Monday, August 24, 2020
Dear <<First Name>>,
Welcome to Wake Forest! We’re so excited that you’re here, and we can’t wait to watch you grow and flourish with us! As you head into your first week of classes, we hope you approach your courses with an open mind and an eagerness to explore broadly in the liberal arts. We understand this time of transition is full of opportunities, and we want to make sure you’re hearing from students who’ve been where you are and can reassure you about these first few weeks.
Each Monday of the academic year, you’ll receive a “Letter So Dear” from one of our upperclassmen or alumni submission writers who want to share their “Wake Forest” experience with you. These letters are meant to help you on your journey here, so sit back, and we hope you enjoy our first submission.
Today, our “Letters So Dear” series begins with a message from ‘20 alumni, Katherine Laws:
One of my favorite things in the world is a good story. Stories teach, build, unite, share, and move. And you, friend, have just begun a story of your own! What a blessing you have been given to be able to be here at Wake Forest. Has that quite sunk in yet for you? You get to write a story of your own at Wake, and, even more importantly, you get to take part in writing Wake Forest’s story.

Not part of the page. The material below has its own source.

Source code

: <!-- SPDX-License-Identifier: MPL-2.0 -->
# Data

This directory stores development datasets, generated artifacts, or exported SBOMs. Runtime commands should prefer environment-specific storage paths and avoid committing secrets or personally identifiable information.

As you write your own Wake Forest story, you might encounter a few challenges. Here are some tips and truths that I wish I would have learned sooner. I promise you that they will make your story just a little bit sweeter.
Pursue nourishing community. No matter what our modern world tries to tell you, you need others. I’d argue that you don’t improve when you are all alone. It is essential to have friends around you who love you and push you. This might not come all on its own. Perhaps my biggest piece of advice is to pursue community. Be vulnerable and spend time with others. Be intentional about choosing friends, even if it is a friendship that’s not convenient. It’s not too late! I made new, dear friends every semester of college.
Pursue unique experiences. You will find unique experiences everywhere at Wake Forest, whether it is a cool research trip, a quirky club, a life-changing conversation with an unexpected person, a friendship with a professor, or some other mystical experience that you can’t quite explain. Mother So Dear has so much to explore. There’s more mystery to her than you might think. Start looking for it.
Become rooted in this place and its people. It’s easy to think that your friendships and experiences here are just temporary, and that it’s not worth getting involved or invested. That it’s not worth the emotional energy, the time, the stress. This could not be further from the truth. Your actions, words, and presence at Wake Forest and in Winston-Salem have real and lasting effects. And this place will most certainly have an effect on you. Befriend more than just your peers. Grow close to professors, administration, custodial staff, food service staff, and local families in town. There are so many opportunities to cultivate these relationships, whether it is getting involved in a service club, finding locals with the same faith or beliefs, using other people in town as the focus of your project or assignment for a class, or becoming a regular at a coffee shop or restaurant downtown. If you invest in them, these relationships will be some of the most rewarding of your time in college.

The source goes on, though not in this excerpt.